## WORK ORDER
Count the lines of the records below that hold the word "SMTP", and give only the number.

## DATA TO PROCESS

• • • •

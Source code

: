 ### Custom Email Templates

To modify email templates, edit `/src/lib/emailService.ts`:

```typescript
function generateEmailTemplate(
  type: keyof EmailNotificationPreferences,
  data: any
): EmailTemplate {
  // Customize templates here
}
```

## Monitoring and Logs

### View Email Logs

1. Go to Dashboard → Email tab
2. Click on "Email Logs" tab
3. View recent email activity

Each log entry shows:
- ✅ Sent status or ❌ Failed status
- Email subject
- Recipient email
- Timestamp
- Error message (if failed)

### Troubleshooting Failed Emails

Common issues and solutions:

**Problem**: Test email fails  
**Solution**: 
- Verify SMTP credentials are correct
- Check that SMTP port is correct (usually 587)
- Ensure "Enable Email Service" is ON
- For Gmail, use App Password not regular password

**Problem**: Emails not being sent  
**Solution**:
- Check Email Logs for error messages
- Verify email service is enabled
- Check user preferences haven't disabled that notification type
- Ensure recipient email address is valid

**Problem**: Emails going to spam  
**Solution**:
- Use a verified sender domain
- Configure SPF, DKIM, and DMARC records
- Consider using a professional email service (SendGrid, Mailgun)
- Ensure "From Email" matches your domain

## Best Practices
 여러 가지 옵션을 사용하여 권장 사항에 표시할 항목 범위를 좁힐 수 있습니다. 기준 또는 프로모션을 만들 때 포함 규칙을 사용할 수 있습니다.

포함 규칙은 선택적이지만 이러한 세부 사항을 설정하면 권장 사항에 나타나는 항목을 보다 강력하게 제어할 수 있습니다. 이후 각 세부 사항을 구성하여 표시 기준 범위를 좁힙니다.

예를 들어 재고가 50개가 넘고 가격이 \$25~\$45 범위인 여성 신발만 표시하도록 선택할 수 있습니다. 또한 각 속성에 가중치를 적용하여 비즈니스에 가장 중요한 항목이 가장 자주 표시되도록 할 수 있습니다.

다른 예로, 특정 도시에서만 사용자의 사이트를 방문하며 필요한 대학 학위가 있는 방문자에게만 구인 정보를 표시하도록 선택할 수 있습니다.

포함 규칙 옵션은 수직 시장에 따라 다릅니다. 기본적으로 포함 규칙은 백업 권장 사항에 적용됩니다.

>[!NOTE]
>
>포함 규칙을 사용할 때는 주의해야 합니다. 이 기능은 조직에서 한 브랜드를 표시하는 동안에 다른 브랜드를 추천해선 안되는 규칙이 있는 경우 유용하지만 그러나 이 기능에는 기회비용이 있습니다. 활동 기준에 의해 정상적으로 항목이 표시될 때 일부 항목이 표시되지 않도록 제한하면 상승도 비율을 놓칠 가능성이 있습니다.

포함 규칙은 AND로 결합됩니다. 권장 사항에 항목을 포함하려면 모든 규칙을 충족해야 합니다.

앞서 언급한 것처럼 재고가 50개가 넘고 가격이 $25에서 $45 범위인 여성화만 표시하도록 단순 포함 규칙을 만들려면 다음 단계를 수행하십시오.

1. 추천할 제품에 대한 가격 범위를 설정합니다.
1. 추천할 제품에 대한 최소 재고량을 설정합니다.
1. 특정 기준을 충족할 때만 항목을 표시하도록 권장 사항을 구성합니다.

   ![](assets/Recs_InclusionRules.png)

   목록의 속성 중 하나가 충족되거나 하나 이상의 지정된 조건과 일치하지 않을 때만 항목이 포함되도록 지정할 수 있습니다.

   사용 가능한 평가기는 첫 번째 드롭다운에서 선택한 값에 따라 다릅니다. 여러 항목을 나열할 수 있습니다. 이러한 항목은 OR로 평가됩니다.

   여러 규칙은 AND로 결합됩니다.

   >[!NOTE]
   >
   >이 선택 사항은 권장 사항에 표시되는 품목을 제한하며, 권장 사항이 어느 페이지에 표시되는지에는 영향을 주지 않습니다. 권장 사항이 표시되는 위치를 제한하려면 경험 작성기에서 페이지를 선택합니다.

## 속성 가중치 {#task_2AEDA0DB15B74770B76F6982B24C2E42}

• • • •

## ANSWER BELOW
2